━━━━━ Entries provided

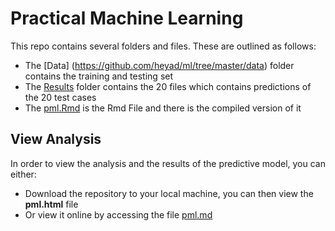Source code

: Practical Machine Learning
==========================

This repo contains several folders and files. These are outlined as follows:

* The [Data] (https://github.com/heyad/ml/tree/master/data) folder contains the training and testing set
* The [Results](https://github.com/heyad/ml/tree/master/results) folder contains the 20 files which contains predictions of the 20 test cases
* The [pml.Rmd](https://github.com/heyad/ml/blob/master/pml.Rmd) is the Rmd File and there is the compiled version of it


## View Analysis

In order to view the analysis and the results of the predictive model, you can either:

* Download the repository to your local machine, you can then view the **pml.html** file
* Or view it online by accessing the file [pml.md](https://github.com/heyad/ml/blob/master/pml.md)
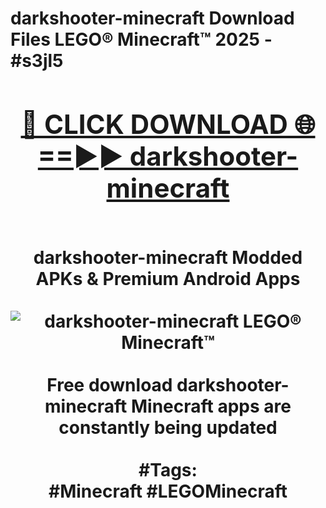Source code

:<h1>darkshooter-minecraft Download Files LEGO® Minecraft™ 2025 - #s3jl5
<br>
<div align="center">
<h2><a href="https://apps.freeplayer/?darkshooter-minecraft" rel="nofollow">🔴 CLICK DOWNLOAD 🌐==►► darkshooter-minecraft</a></h2>
<br>
darkshooter-minecraft Modded APKs & Premium Android Apps
<br>
<br>
<a href="https://apps.freeplayer/?darkshooter-minecraft" rel="nofollow" data-target="animated-image.originalLink"><img src="https://github.com/user-attachments/assets/0f9c940e-d8b0-45ae-aac7-cd30a18b3e1c" alt="darkshooter-minecraft LEGO® Minecraft™" style="max-width: 100%; display: inline-block;" data-target="animated-image.originalImage"></a>
<br><br>
Free download darkshooter-minecraft Minecraft apps are constantly being updated
<br><br>
#Tags:
<br>
#Minecraft #LEGOMinecraft
</div>
<br>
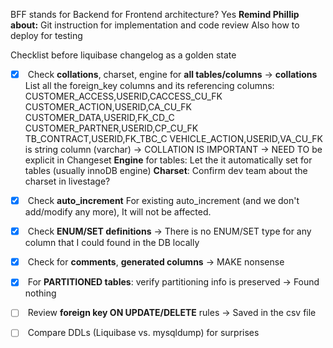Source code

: BFF stands for Backend for Frontend architecture? Yes
**Remind Phillip about:**
Git instruction for implementation and code review
Also how to deploy for testing

Checklist before liquibase changelog as a golden state
- [x]  Check **collations**, charset, engine for **all tables/columns** ->
**collations**
List all the foreign_key columns and its referencing columns:
CUSTOMER_ACCESS,USERID,CACCESS_CU_FK
CUSTOMER_ACTION,USERID,CA_CU_FK
CUSTOMER_DATA,USERID,FK_CD_C
CUSTOMER_PARTNER,USERID,CP_CU_FK
TB_CONTRACT,USERID,FK_TBC_C
VEHICLE_ACTION,USERID,VA_CU_FK
is string column (varchar) -> COLLATION IS IMPORTANT -> NEED TO be explicit in Changeset
**Engine** for tables: Let the it automatically set for tables (usually innoDB engine)
**Charset**: Confirm dev team about the charset in livestage?
- [x]  Check **auto_increment**
For existing auto_increment (and we don't add/modify any more), It will not be affected.
- [x]  Check **ENUM/SET definitions**
-> There is no ENUM/SET type for any column that I could found in the DB locally
- [x]  Check for **comments**, **generated columns**
-> MAKE nonsense
- [x]  For **PARTITIONED tables**: verify partitioning info is preserved
-> Found nothing
- [ ]  Review **foreign key ON UPDATE/DELETE** rules
-> Saved in the csv file
- [ ]  Compare DDLs (Liquibase vs. mysqldump) for surprises

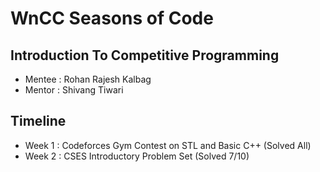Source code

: # WnCC Seasons of Code
## Introduction To Competitive Programming

- Mentee : Rohan Rajesh Kalbag
- Mentor : Shivang Tiwari

## Timeline
- Week 1 : Codeforces Gym Contest on STL and Basic C++ (Solved All)
- Week 2 : CSES Introductory Problem Set (Solved 7/10)
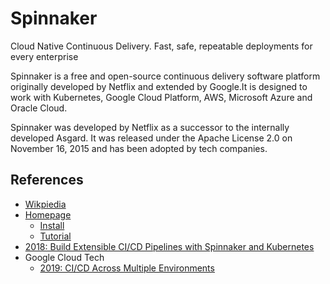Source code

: # Spinnaker

Cloud Native Continuous Delivery.  Fast, safe, repeatable deployments for every enterprise

Spinnaker is a free and open-source continuous delivery software platform originally developed by Netflix and extended by Google.It is designed to work with Kubernetes, Google Cloud Platform, AWS, Microsoft Azure and Oracle Cloud.

Spinnaker was developed by Netflix as a successor to the internally developed Asgard. It was released under the Apache License 2.0 on November 16, 2015 and has been adopted by tech companies.

## References

* [Wikpiedia](https://en.wikipedia.org/wiki/Spinnaker_(software))
* [Homepage](https://spinnaker.io/)
    * [Install](https://spinnaker.io/docs/setup/install/halyard/)
    * [Tutorial](https://spinnaker.io/docs/guides/tutorials/)
* [2018: Build Extensible CI/CD Pipelines with Spinnaker and Kubernetes](https://thenewstack.io/build-extensible-ci-cd-pipelines-spinnaker-kubernetes/)
* Google Cloud Tech
    * [2019: CI/CD Across Multiple Environments](https://www.youtube.com/watch?v=rt287-94Pq4)


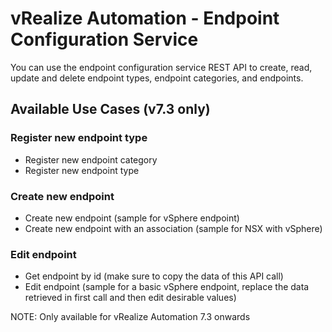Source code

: # vRealize Automation - Endpoint Configuration Service

You can use the endpoint configuration service REST API to create, read, update and delete endpoint types, endpoint categories, and endpoints.

## Available Use Cases (v7.3 only)

### Register new endpoint type

 * Register new endpoint category
 * Register new endpoint type

### Create new endpoint
 * Create new endpoint (sample for vSphere endpoint)
 * Create new endpoint with an association (sample for NSX with vSphere)

### Edit endpoint
 * Get endpoint by id (make sure to copy the data of this API call)
 * Edit endpoint (sample for a basic vSphere endpoint, replace the data retrieved in first call and then edit desirable values)

NOTE: Only available for vRealize Automation 7.3 onwards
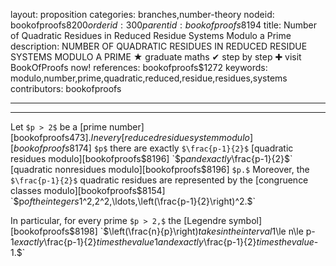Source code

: layout: proposition
categories: branches,number-theory
nodeid: bookofproofs$8200
orderid: 300
parentid: bookofproofs$8194
title: Number of Quadratic Residues in Reduced Residue Systems Modulo a Prime
description: NUMBER OF QUADRATIC RESIDUES IN REDUCED RESIDUE SYSTEMS MODULO A PRIME &#9733; graduate maths &#10004; step by step &#10010; visit BookOfProofs now!
references: bookofproofs$1272
keywords: modulo,number,prime,quadratic,reduced,residue,residues,systems
contributors: bookofproofs

---


---

Let `$p > 2$` be a [prime number][bookofproofs$473]. In every [reduced residue system modulo][bookofproofs$8174] `$p$` there are exactly `$\frac{p-1}{2}$` [quadratic residues modulo][bookofproofs$8196] `$p$` and exactly `$\frac{p-1}{2}$` [quadratic nonresidues modulo][bookofproofs$8196] `$p.$` Moreover, the `$\frac{p-1}{2}$` quadratic residues are represented by the [congruence classes modulo][bookofproofs$8154] `$p$` of the integers `$1^2,2^2,\ldots,\left(\frac{p-1}{2}\right)^2.$`

In particular, for every prime `$p > 2,$` the [Legendre symbol][bookofproofs$8198] `$\left(\frac{n}{p}\right)$` takes in the interval `$1\le n\le p-1$` exactly `$\frac{p-1}{2}$` times the value `$1$` and exactly `$\frac{p-1}{2}$` times the value `$-1.$`
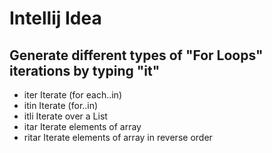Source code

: # Intellij Idea

## Generate different types of "For Loops" iterations by typing "it"

* iter    Iterate (for each..in)
* itin    Iterate (for..in)
* itli    Iterate over a List
* itar    Iterate elements of array
* ritar   Iterate elements of array in reverse order
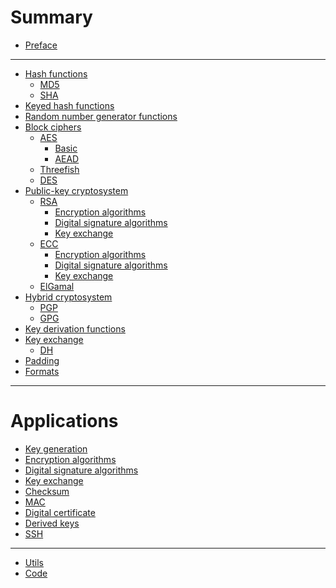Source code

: # Summary

- [Preface](./preface.md)

---

- [Hash functions](./hash_functions.md)
    - [MD5](./md5.md)
    - [SHA](./sha.md)
- [Keyed hash functions](./keyed_hash_functions.md)
- [Random number generator functions]()
- [Block ciphers](./ciphers.md)
    - [AES](./aes.md)
        - [Basic]()
        - [AEAD]()
    - [Threefish]()
    - [DES]()
- [Public-key cryptosystem](./public_key_cryptosystem.md)
    - [RSA](./rsa.md)
        - [Encryption algorithms](./rsa_encryption_schemes.md)
        - [Digital signature algorithms](./rsa_digital_signature_schemes.md)
        - [Key exchange](./rsa_key_exchange.md)
    - [ECC](./ecdsa.md)
        - [Encryption algorithms](./ecc_encryption_schemes.md)
        - [Digital signature algorithms](./ecc_digital_signature_schemes.md)
        - [Key exchange]()
    - [ElGamal]()
- [Hybrid cryptosystem]()
    - [PGP]()
    - [GPG]()
- [Key derivation functions](./kdf.md)
- [Key exchange](./key_exchange.md)
    - [DH](./diffie_hellman.md)
- [Padding](./padding.md)
- [Formats](./formats.md)

---

# Applications

- [Key generation](./keys.md)
- [Encryption algorithms](./ciphertext.md)
- [Digital signature algorithms](./digital_signature.md)
- [Key exchange]()
- [Checksum](./checksum.md)
- [MAC]()
- [Digital certificate](./digital_certificate.md)
- [Derived keys]()
- [SSH](./ssh.md)

---

- [Utils](./utils.md)
- [Code](./code.md)
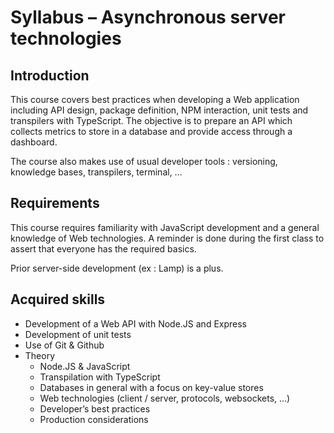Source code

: # Syllabus – Asynchronous server technologies 

## Introduction

This course covers best practices when developing a Web application including API design, package definition, NPM interaction, unit tests and 
transpilers with TypeScript. The objective is to prepare an API which collects metrics to store in a database and provide access through a dashboard.

The course also makes use of usual developer tools : versioning, knowledge bases, transpilers, terminal, ...

## Requirements

This course requires familiarity with JavaScript development and a general knowledge of Web technologies. A reminder is done during the first class to 
assert that everyone has the required basics.

Prior server-side development (ex : Lamp) is a plus.

## Acquired skills

- Development of a Web API with Node.JS and Express
- Development of unit tests
- Use of Git & Github
- Theory
  * Node.JS & JavaScript
  * Transpilation with TypeScript
  * Databases in general with a focus on key-value stores
  * Web technologies (client / server, protocols, websockets, …)
  * Developer’s best practices
  * Production considerations
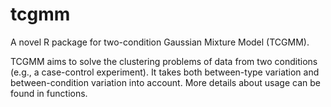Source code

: # tcgmm
A novel R package for two-condition Gaussian Mixture Model (TCGMM).

TCGMM aims to solve the clustering problems of data from two conditions (e.g., a case-control experiment). It takes both between-type variation and between-condition variation into account. More details about usage can be found in functions.
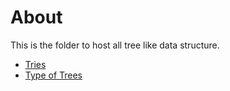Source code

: # About
This is the folder to host all tree like data structure.
- [Tries](https://github.com/kun-dev/cs/blob/master/tree_graph/tries.md)
- [Type of Trees](https://github.com/kun-dev/cs/blob/master/tree_graph/type_of_tree.md)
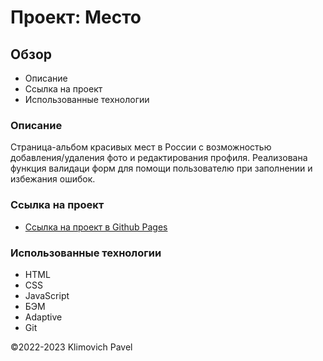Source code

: # Проект: Место

## Обзор

- Описание
- Ссылка на проект
- Использованные технологии

### Описание

Страница-альбом красивых мест в России с возможностью добавления/удаления фото и редактирования профиля. Реализована функция валидаци форм для помощи пользователю при заполнении и избежания ошибок.

### Ссылка на проект

- [Ссылка на проект в Github Pages](https://klimovich80.github.io/mesto/)

### Использованные технологии

- HTML
- CSS
- JavaScript
- БЭМ
- Adaptive
- Git

&copy;2022-2023 Klimovich Pavel
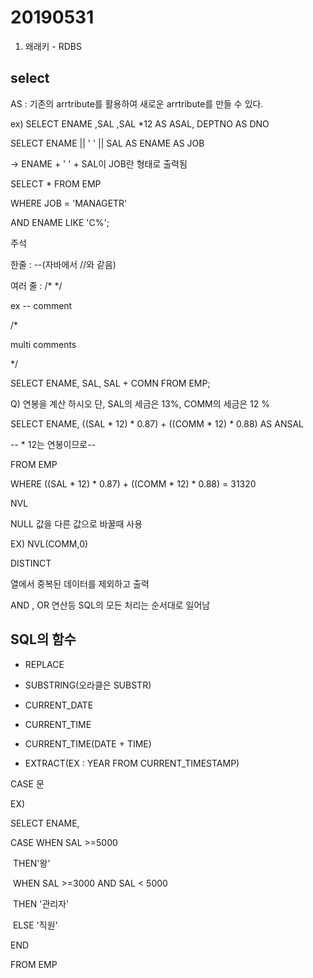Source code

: # 20190531

1. 왜래키 - RDBS

## select 

AS : 기존의 arrtribute를 활용하여 새로운 arrtribute를 만들 수 있다.

ex) SELECT ENAME ,SAL ,SAL *12 AS ASAL, DEPTNO AS DNO



SELECT ENAME || ' '  || SAL AS ENAME AS JOB

-> ENAME + ' ' + SAL이 JOB란 형태로 출력됨



SELECT * FROM EMP 

WHERE JOB = 'MANAGETR'

AND ENAME LIKE 'C%';



주석 

한줄 : --(자바에서 //와 같음)

여러 줄 : /* */

ex
-- comment

/*

multi comments

*/



SELECT ENAME, SAL, SAL + COMN FROM EMP;



Q) 연봉을 계산 하시오 단, SAL의 세금은 13%, COMM의 세금은 12 %

SELECT ENAME, ((SAL * 12) * 0.87) + ((COMM * 12) * 0.88) AS ANSAL

-- * 12는 연봉이므로--

FROM EMP

WHERE ((SAL * 12) * 0.87) + ((COMM * 12) * 0.88) = 31320



NVL 

NULL 값을 다른 값으로 바꿀때 사용

EX) NVL(COMM,0)



DISTINCT 

열에서 중복된 데이터를 제외하고 출력



AND , OR 연산등 SQL의 모든 처리는 순서대로 일어남



## SQL의 함수

* REPLACE 

* SUBSTRING(오라클은 SUBSTR)
* CURRENT_DATE
* CURRENT_TIME
* CURRENT_TIME(DATE + TIME)
* EXTRACT(EX : YEAR FROM CURRENT_TIMESTAMP)



CASE 문

EX)

SELECT ENAME,

CASE WHEN SAL >=5000

​			THEN'왕'

​			WHEN SAL >=3000 AND SAL < 5000

​			THEN '관리자'

​			ELSE '직원'

END

FROM EMP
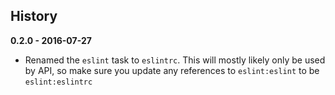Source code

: ## History

**0.2.0 - 2016-07-27**

- Renamed the `eslint` task to `eslintrc`. This will mostly likely only be used by API, so make sure you update any references to `eslint:eslint` to be `eslint:eslintrc`
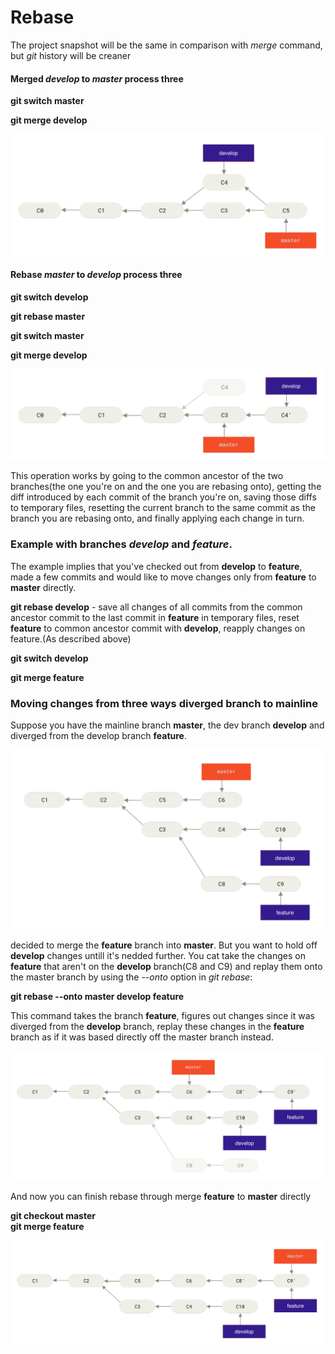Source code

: # Rebase

The project snapshot will be the same in comparison with _merge_ command, but _git_ history will be creaner

#### Merged _develop_ to _master_ process three

**git switch master**

**git merge develop**

![merge-process-tree](/assets/images/rebase/merge-process-tree.png)

#### Rebase _master_ to _develop_ process three

**git switch develop**

**git rebase master**

**git switch master**

**git merge develop**

![merge-process-tree](/assets/images/rebase/rebase-process-tree.png)

This operation works by going to the common ancestor of the two branches(the one you're on and the one you are rebasing onto), getting the diff introduced by each commit of the branch you're on, saving those diffs to temporary files, resetting the current branch to the same commit as the branch you are rebasing onto, and finally applying each change in turn.

### Example with branches _develop_ and _feature_.

The example implies that you've checked out from **develop** to **feature**, made a few commits and would like to move changes only from **feature** to **master** directly.

**git rebase develop** - save all changes of all commits from the common ancestor commit to the last commit in **feature** in temporary files, reset **feature** to common ancestor commit with **develop**, reapply changes on feature.(As described above)

**git switch develop**

**git merge feature**

### Moving changes from three ways diverged branch to mainline

Suppose you have the mainline branch **master**, the dev branch **develop** and diverged from the develop branch **feature**.

![start three](/assets/images/rebase/--onto-start-tree.png)

decided to merge the **feature** branch into **master**. But you want to hold off **develop** changes untill it's nedded further. You cat take the changes on **feature** that aren't on the **develop** branch(C8 and C9) and replay them onto the master branch by using the _--onto_ option in _git rebase_:

**git rebase --onto master develop feature**

This command takes the branch **feature**, figures out changes since it was diverged from the **develop** branch, replay these changes in the **feature** branch as if it was based directly off the master branch instead.

![rebased three](/assets/images/rebase/--onto-rebased-master-to-feature-tree.png)

And now you can finish rebase through merge **feature** to **master** directly

**git checkout master**  
**git merge feature**

![rebased three](/assets/images/rebase/--onto-merged-to-master-tree.png)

━━━━━━━━━━

_Exercise objective_
In the records above, find the line containing "-> Saved in the csv file" and the line containing "- Week 1 : Codeforces", then give both of them again word for word along with every line between. Omit any pictures.

_Answer area_
-> Saved in the csv file
- [ ]  Compare DDLs (Liquibase vs. mysqldump) for surprises

Source code

: # WnCC Seasons of Code
## Introduction To Competitive Programming

- Mentee : Rohan Rajesh Kalbag
- Mentor : Shivang Tiwari

## Timeline
- Week 1 : Codeforces Gym Contest on STL and Basic C++ (Solved All)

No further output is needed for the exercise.